I'm not saying that third-child parenting is without it's challenges. It's been so surprising that after eight years of parenting two kids, I can still be shocked by something baby related. Between food allergies, and his adventurous spirit and tendency to climb any obstacle in his path, my son surprises me every single day. Sometimes I actually feel like my third baby was sent here by the universe to test my parenting abilities. On the bright side, however, he's a happy, easy-going baby, which is good because I don't know if I could handle things if he was a crier or needed to touch me all day long (like his older brother or sister).
I never planned to have one baby, let alone three, but this kid has totally changed my life, and made my family complete in the following ways:
His Siblings Adore Him
Our baby's older brothers and sisters absolutely dote on him.
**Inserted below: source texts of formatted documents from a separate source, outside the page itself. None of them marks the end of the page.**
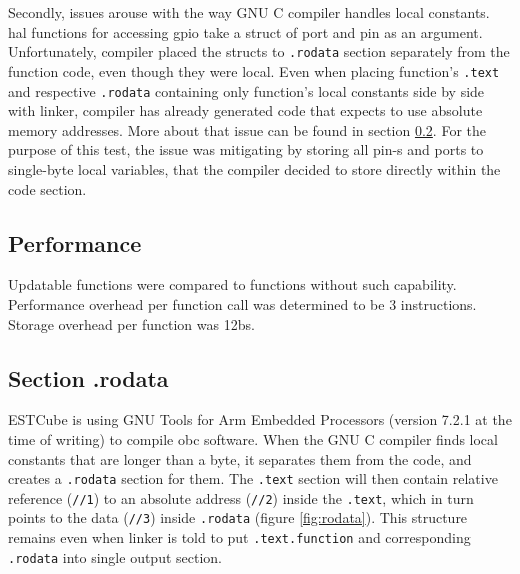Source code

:Secondly, issues arouse with the way GNU C compiler handles local constants. \Gls{hal} functions for accessing \gls{gpio} take a struct of port and pin as an argument. Unfortunately, compiler placed the structs to \texttt{.rodata} section separately from the function code, even though they were local. Even when placing function's \texttt{.text} and respective \texttt{.rodata} containing only function's local constants side by side with linker, compiler has already generated code that expects to use absolute memory addresses. More about that issue can be found in section \ref{s:rodata}. For the purpose of this test, the issue was mitigating by storing all pin-s and ports to single-byte local variables, that the compiler decided to store directly within the code section.

\subsection{Performance}

Updatable functions were compared to functions without such capability. Performance overhead per function call was determined to be 3 instructions. Storage overhead per function was 12\glspl{b}.



\subsection{Section .rodata}\label{s:rodata}

ESTCube is using GNU Tools for Arm Embedded Processors (version 7.2.1 at the time of writing) to compile \gls{obc} software. When the GNU C compiler finds local constants that are longer than a byte, it separates them from the code, and creates a \texttt{.rodata} section for them. The \texttt{.text} section will then contain relative reference (\texttt{//1}) to an absolute address (\texttt{//2}) inside the \texttt{.text}, which in turn points to the data (\texttt{//3}) inside \texttt{.rodata} (figure \ref{fig:rodata}). This structure remains even when linker is told to put \texttt{.text.function} and corresponding \texttt{.rodata} into single output section.

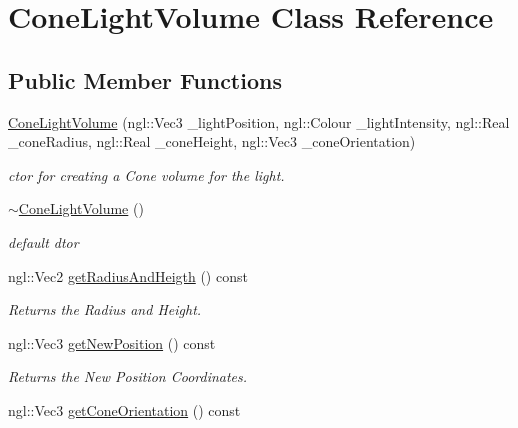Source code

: \hypertarget{class_cone_light_volume}{\section{Cone\-Light\-Volume Class Reference}
\label{class_cone_light_volume}
}
\subsection*{Public Member Functions}
\begin{DoxyCompactItemize}
\item 
\hyperlink{class_cone_light_volume_ab8626d8dc7a7acaf9c5c499f5ee10c07}{Cone\-Light\-Volume} (ngl\-::\-Vec3 \-\_\-light\-Position, ngl\-::\-Colour \-\_\-light\-Intensity, ngl\-::\-Real \-\_\-cone\-Radius, ngl\-::\-Real \-\_\-cone\-Height, ngl\-::\-Vec3 \-\_\-cone\-Orientation)
\begin{DoxyCompactList}\small\item\em ctor for creating a Cone volume for the light. \end{DoxyCompactList}\item 
\hypertarget{class_cone_light_volume_ac3227dccbeb84973aba06381f5b3f750}{\hyperlink{class_cone_light_volume_ac3227dccbeb84973aba06381f5b3f750}{$\sim$\-Cone\-Light\-Volume} ()}\label{class_cone_light_volume_ac3227dccbeb84973aba06381f5b3f750}

\begin{DoxyCompactList}\small\item\em default dtor \end{DoxyCompactList}\item 
\hypertarget{class_cone_light_volume_a34d75c868c3797bb8d218ec4e4424231}{ngl\-::\-Vec2 \hyperlink{class_cone_light_volume_a34d75c868c3797bb8d218ec4e4424231}{get\-Radius\-And\-Heigth} () const }\label{class_cone_light_volume_a34d75c868c3797bb8d218ec4e4424231}

\begin{DoxyCompactList}\small\item\em Returns the Radius and Height. \end{DoxyCompactList}\item 
\hypertarget{class_cone_light_volume_a25eb3fece7c140c43c4672045773f408}{ngl\-::\-Vec3 \hyperlink{class_cone_light_volume_a25eb3fece7c140c43c4672045773f408}{get\-New\-Position} () const }\label{class_cone_light_volume_a25eb3fece7c140c43c4672045773f408}

\begin{DoxyCompactList}\small\item\em Returns the New Position Coordinates. \end{DoxyCompactList}\item 
\hypertarget{class_cone_light_volume_ab90a22c87d468647a6cce9a555c5b4be}{ngl\-::\-Vec3 \hyperlink{class_cone_light_volume_ab90a22c87d468647a6cce9a555c5b4be}{get\-Cone\-Orientation} () const }\label{class_cone_light_volume_ab90a22c87d468647a6cce9a555c5b4be}


\end{DoxyCompactItemize}
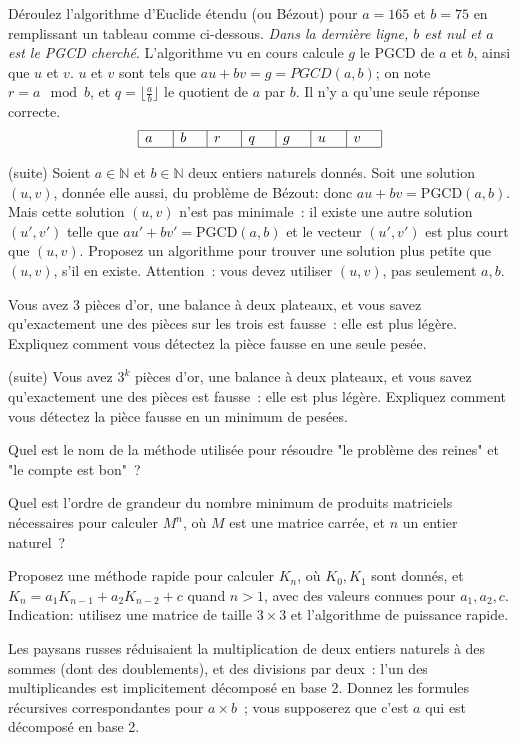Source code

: \documentclass[11pt]{article}
\def\N{\mathbb N}
\begin{document}
 {D\'eroulez l'algorithme d'Euclide \'etendu (ou Bézout) pour $a=165$ et $b=75$ en remplissant un tableau comme ci-dessous. {\it Dans la dernière ligne, $b$ est nul et $a$ est le PGCD cherché}.
L'algorithme vu en cours calcule $g$ le PGCD de $a$ et $b$, ainsi que $u$ et $v$. $u$ et $v$ sont tels que $au+bv=g=PGCD(a,b)$; on note $r=a \mod b$, et $q=\lfloor \frac{a}{b}\rfloor$
le quotient de $a$ par $b$.   Il n'y a qu'une seule réponse correcte.
{\large
$$
\begin{array}{|c|c|c|c|c|c|c|}
\hline
a\quad & b \quad& r \quad& q \quad& g \quad& u \quad& v \quad\\
\hline
\end{array}$$
}

 (suite) Soient $a\in \N$ et $b\in\N$ deux entiers naturels donnés. Soit une solution $(u, v)$, donnée elle aussi, 
du problème de Bézout: donc
$au + bv =\mbox{PGCD}(a, b)$. Mais cette solution $(u, v)$ n'est pas minimale~: 
il existe une autre solution $(u', v')$ telle que $au'+bv'=\mbox{PGCD}(a,b)$ et le vecteur $(u',v')$ est plus court que $(u,v)$. Proposez un algorithme
pour trouver une solution plus petite que $(u, v)$, s'il en existe. 
Attention~: vous devez utiliser $(u, v)$, pas seulement $a, b$.

 Vous avez 3 pièces d'or, une balance à deux plateaux, et vous savez qu'exactement une des pièces sur les trois est fausse~: elle est plus légère. Expliquez comment vous détectez la pièce fausse en une seule pesée.

 (suite)  Vous avez  $3^k$  pièces d'or, une balance à deux plateaux, et vous savez qu'exactement une des pièces  est fausse~: elle est plus légère. Expliquez comment vous détectez la pièce fausse en un minimum de pesées.

{
 {Quel est le nom de la méthode utilisée pour résoudre "le problème des reines" et "le compte est bon"~?}


 {Quel est l'ordre de grandeur du nombre minimum de 
produits matriciels nécessaires pour calculer $M^n$, où $M$ est une matrice carrée, et $n$ un entier naturel~?}

 {Proposez une m\'ethode rapide pour calculer $K_n$, o\`u $K_0, K_1$ sont donn\'es,
et $K_{n}= a_1 K_{n-1} + a_2 K_{n-2} + c$ quand $n>1$, avec des valeurs connues pour  $a_1, a_2, c$. Indication: utilisez une matrice de taille $3\times 3$ et l'algorithme de puissance rapide.}


 Les paysans russes réduisaient la multiplication  de deux entiers naturels à des sommes (dont des doublements), et des divisions par deux~: l'un des multiplicandes est implicitement décomposé en base 2. Donnez les formules récursives correspondantes pour $a\times b$~; vous supposerez que c'est $a$ qui est décomposé en base 2. 


}}
\end{document}
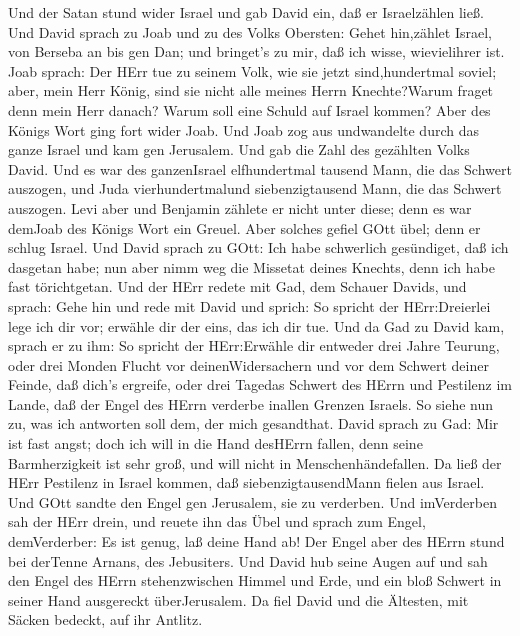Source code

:  Und der Satan stund wider Israel und gab David ein, daß er
Israelzählen ließ.  Und David sprach zu Joab und zu des
Volks Obersten: Gehet hin,zählet Israel, von Berseba an bis gen Dan; und
bringet's zu mir, daß ich wisse, wievielihrer ist.  Joab
sprach: Der HErr tue zu seinem Volk, wie sie jetzt sind,hundertmal
soviel; aber, mein Herr König, sind sie nicht alle meines Herrn
Knechte?Warum fraget denn mein Herr danach? Warum soll eine Schuld auf
Israel kommen?  Aber des Königs Wort ging fort wider Joab.
Und Joab zog aus undwandelte durch das ganze Israel und kam gen
Jerusalem.  Und gab die Zahl des gezählten Volks David. Und
es war des ganzenIsrael elfhundertmal tausend Mann, die das Schwert
auszogen, und Juda vierhundertmalund siebenzigtausend Mann, die das
Schwert auszogen.  Levi aber und Benjamin zählete er nicht
unter diese; denn es war demJoab des Königs Wort ein Greuel.
 Aber solches gefiel GOtt übel; denn er schlug Israel.
 Und David sprach zu GOtt: Ich habe schwerlich gesündiget,
daß ich dasgetan habe; nun aber nimm weg die Missetat deines Knechts,
denn ich habe fast törichtgetan.  Und der HErr redete mit
Gad, dem Schauer Davids, und sprach:  Gehe hin und rede mit
David und sprich: So spricht der HErr:Dreierlei lege ich dir vor;
erwähle dir der eins, das ich dir tue.  Und da Gad zu David
kam, sprach er zu ihm: So spricht der HErr:Erwähle dir 
entweder drei Jahre Teurung, oder drei Monden Flucht vor
deinenWidersachern und vor dem Schwert deiner Feinde, daß dich's
ergreife, oder drei Tagedas Schwert des HErrn und Pestilenz im Lande,
daß der Engel des HErrn verderbe inallen Grenzen Israels. So siehe nun
zu, was ich antworten soll dem, der mich gesandthat.  David
sprach zu Gad: Mir ist fast angst; doch ich will in die Hand desHErrn
fallen, denn seine Barmherzigkeit ist sehr groß, und will nicht in
Menschenhändefallen.  Da ließ der HErr Pestilenz in Israel
kommen, daß siebenzigtausendMann fielen aus Israel.  Und
GOtt sandte den Engel gen Jerusalem, sie zu verderben. Und imVerderben
sah der HErr drein, und reuete ihn das Übel und sprach zum Engel,
demVerderber: Es ist genug, laß deine Hand ab! Der Engel aber des HErrn
stund bei derTenne Arnans, des Jebusiters.  Und David hub
seine Augen auf und sah den Engel des HErrn stehenzwischen Himmel und
Erde, und ein bloß Schwert in seiner Hand ausgereckt überJerusalem. Da
fiel David und die Ältesten, mit Säcken bedeckt, auf ihr Antlitz.
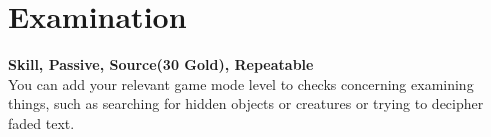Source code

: \section{Examination}\label{sec:examination}
\textbf{Skill, Passive, Source(30 Gold), Repeatable}\\
You can add your relevant game mode level to checks concerning examining things, such as searching for hidden objects or creatures or trying to decipher faded text.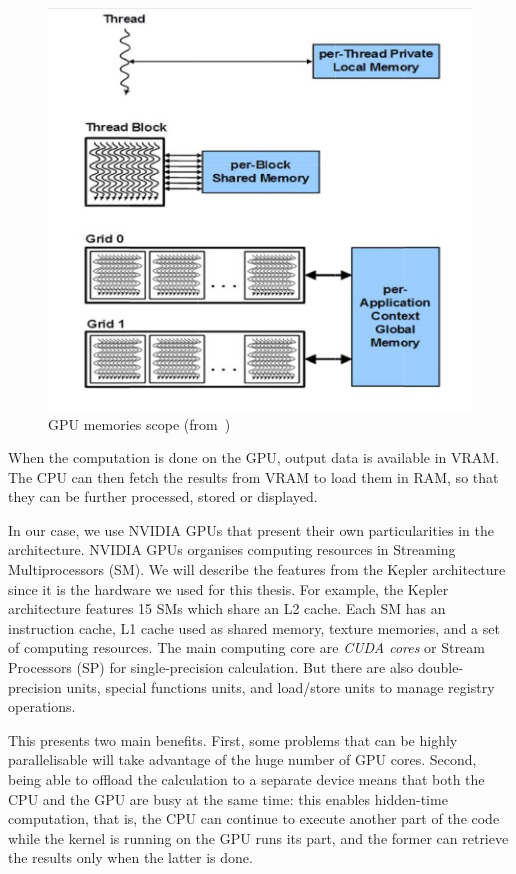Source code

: \begin{figure}[h]
	\centering
	\includegraphics[width=0.6\linewidth]{gpu-memory-scope}
	\caption{GPU memories scope (from~\cite{nvidia:keplerarch})}
	\label{fig:gpu-memory-scope}
\end{figure}

When the computation is done on the GPU, output data is available in VRAM. The CPU can then fetch the results from VRAM to load them in RAM, so that they can be further processed, stored or displayed.

In our case, we use NVIDIA GPUs that present their own particularities in the architecture. NVIDIA GPUs organises computing resources in Streaming Multiprocessors (SM). We will describe the features from the Kepler architecture since it is the hardware we used for this thesis. For example, the Kepler architecture features 15 SMs which share an L2 cache. Each SM has an instruction cache, L1 cache used as shared memory, texture memories, and a set of computing resources. The main computing core are \emph{CUDA cores} or Stream Processors (SP) for single-precision calculation. But there are also double-precision units, special functions units, and load/store units to manage registry operations. 


This presents two main benefits. First, some problems that can be highly parallelisable will take advantage of the huge number of GPU cores. Second, being able to offload the calculation to a separate device means that both the CPU and the GPU are busy at the same time: this enables hidden-time computation, that is, the CPU can continue to execute another part of the code while the kernel is running on the GPU runs its part, and the former can retrieve the results only when the latter is done.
I am pretty sure I wouldn't have survived the first year of his life without their helping hands, and willingness to go with the flow. I have to admit that when my youngest became my middle child, I worried that he would be jealous or feel left out, but that has not been my experience. Instead, he loves his baby brother, and baby number three follows him around like a joyful shadow.
He Challenged Us In New Ways
It's pretty surprising that after being a mom to two vastly different kids, having my third baby would bring new challenges, but this baby has thrown us some curve-balls in the past year. While I love him more than life itself, my third child is proof positive that all babies are different and that parenthood is anything but boring.
He's So Much Easier Than His Older Siblings Were
In other ways, our third baby is so much more easier to care for than his older siblings. Maybe it's because we are more experienced and less worried about every sniffle or rash. Or maybe it's that he is actually pretty chill. Whatever the reason, I am so glad he's a calm baby because, honestly, I'm exhausted enough.
He Made Me Feel Closer To My Husband
Being pregnant with my third baby was hard. So much harder than my other pregnancies, in fact, both emotionally, and physically. Hell, it was so terrible that I decided never to get pregnant again after my third baby was born. Despite how horrible it was, though, I learned a lot about my husband and my marriage during my pregnancy and the past year of parenthood. While it's definitely been difficult times, it's also been pretty damn wonderful, and having a baby has brought us closer together.
He Wants To Be A Big Kid
My third baby is bound and determined to grow up way too fast. He learned to crawl, walk, and climb over baby gates in record time, to chase after his older siblings, and to test my nerves on a daily basis. I am pretty sure he's unbreakable, or at least it seems that way, which is good because the minute I avert my gaze he's magically on top of the bookshelf or diving off the couch. Parenting is not for the faint of heart.
He Connected Our Families Together
Having a baby together brought my husband's family and my family closer together. We each brought kids into our marriage — his and mine — but he is our's, and is the glue that binds us all together.
He's Helped Me Relax
I am so much more relaxed as a mom to three than I ever was when my first two kids were little — maybe a little too relaxed. I seem to have embraced the stereotypical third child parenting style, where I don't stress about the small stuff. I am way happier now than I was when I tried to be perfect all of the time.
He Showed Us We Could Handle Pretty Much Anything
Between a challenging third pregnancy, postpartum depression, sleep deprivation, food allergies, sleep-training, and a risk-taking toddler who will climb — and jump off of — just about anything he can, we've faced more challenges during the past year than most families face together period. We now know that we can handle just about anything, and make it out the other side intact and together.
I Can't Imagine Life Without Him
My son's first year of life has gone by in a blur, but I can't remember what it was like to not have our youngest child in our lives. I definitely don't want to even think about life without him, and I wouldn't have it any other way.